SPM-2024-002 - Databases and network unavailability on osc-fr1

TL;DR

On January 29th, at 20:08 (CET), one of our database nodes became unresponsive due to a sudden RAM spike. Most databases automatically recovered post-reboot, but one of them needed manual fixing. A manual error by an operator led to the execution of a command that deleted extensive metadata, causing network traffic disruption and subsequent platform downtime. We manually reconstructed the metadata using other sources and the issue was resolved by Jan. 30 01:57.

As a result of this disruption, an unnoticed failure appeared in our internal DNS resolution service.

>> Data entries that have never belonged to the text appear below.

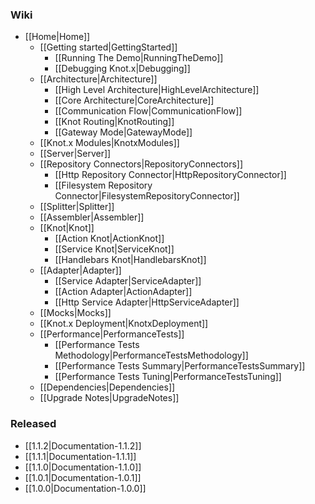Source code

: ### Wiki
* [[Home|Home]]
  * [[Getting started|GettingStarted]]
    * [[Running The Demo|RunningTheDemo]]
    * [[Debugging Knot.x|Debugging]]
  * [[Architecture|Architecture]]
    * [[High Level Architecture|HighLevelArchitecture]]
    * [[Core Architecture|CoreArchitecture]]
    * [[Communication Flow|CommunicationFlow]]
    * [[Knot Routing|KnotRouting]]
    * [[Gateway Mode|GatewayMode]]
  * [[Knot.x Modules|KnotxModules]]
  * [[Server|Server]]
  * [[Repository Connectors|RepositoryConnectors]]
    * [[Http Repository Connector|HttpRepositoryConnector]]
    * [[Filesystem Repository Connector|FilesystemRepositoryConnector]]
  * [[Splitter|Splitter]]
  * [[Assembler|Assembler]]
  * [[Knot|Knot]]
    * [[Action Knot|ActionKnot]]
    * [[Service Knot|ServiceKnot]]
    * [[Handlebars Knot|HandlebarsKnot]]
  * [[Adapter|Adapter]]
    * [[Service Adapter|ServiceAdapter]]
    * [[Action Adapter|ActionAdapter]]
    * [[Http Service Adapter|HttpServiceAdapter]]
  * [[Mocks|Mocks]]
  * [[Knot.x Deployment|KnotxDeployment]]
  * [[Performance|PerformanceTests]]
    * [[Performance Tests Methodology|PerformanceTestsMethodology]]
    * [[Performance Tests Summary|PerformanceTestsSummary]]
    * [[Performance Tests Tuning|PerformanceTestsTuning]]
  * [[Dependencies|Dependencies]]
  * [[Upgrade Notes|UpgradeNotes]]

### Released
* [[1.1.2|Documentation-1.1.2]]
* [[1.1.1|Documentation-1.1.1]]
* [[1.1.0|Documentation-1.1.0]]
* [[1.0.1|Documentation-1.0.1]]
* [[1.0.0|Documentation-1.0.0]]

This led to increased network traffic and latency by Jan. 30 09:00. We restored complete network stability by 09:52.

While this incident affected network access to your databases, the integrity and confidentiality of your data and applications were maintained.

What happened?

On Monday, Jan. 29 20:08 (CET), one of our database nodes was unresponsive. This was due to a spike demand of RAM on the node. The system attempted to allocate multiple gigabytes of memory in response to this demand. To be able to allocate this memory, the system tried to rapidly clear the disk cache. However, the system was unable to free up the required memory fast enough, leading to the host freezing.

An operator was alerted through our paging system to address the issue. Our response procedure for such incidents is well documented and largely automated. Once the host was rebooted, an automated process initiated the restart of all databases on that node. This process worked as expected for most of the databases. However, one database was still detected as being down, requiring a manual intervention by the operator.

At Scalingo, all databases run in a private network, managed by a software known as Sand. In this particular case, the persistent downtime of the database was attributed to an error in the metadata of Sand. Our backup process for databases involves initiating a new container within Sand network, conducting the backup, and then removing the container. During the previous night, there was an issue with this routine. When we attempted to destroy the backup container, the operation failed. This resulted in inconsistencies in the Sand database, with some metadata entries being deleted while others were still there.

The process to resolve such a situation is to use the Sand Command Line Interface (CLI) to delete the leaked metadata. However, in this case, since the container was not fully deleted, the CLI method was unsuccessful. Therefore, our operator had to manually clean up the erroneous metadata inside the Sand database.

Sand relies on a storage technology known as etcd, which is managed using a CLI called etcdctl. To delete a key from etcd, you can use a command called etcdctl del. When executed with a single argument (e.g., etcdctl del a), it deletes only the specific key a. But, if given two arguments like etcdctl del a z, it performs a range delete, erasing not just a and z, but all keys in between. This oversight in the user experience has already been reported to the etcd team in 2022.

Due to a bad copy/paste, a space was added inside the command, initiating the deletion of an extensive range of metadata in Sand.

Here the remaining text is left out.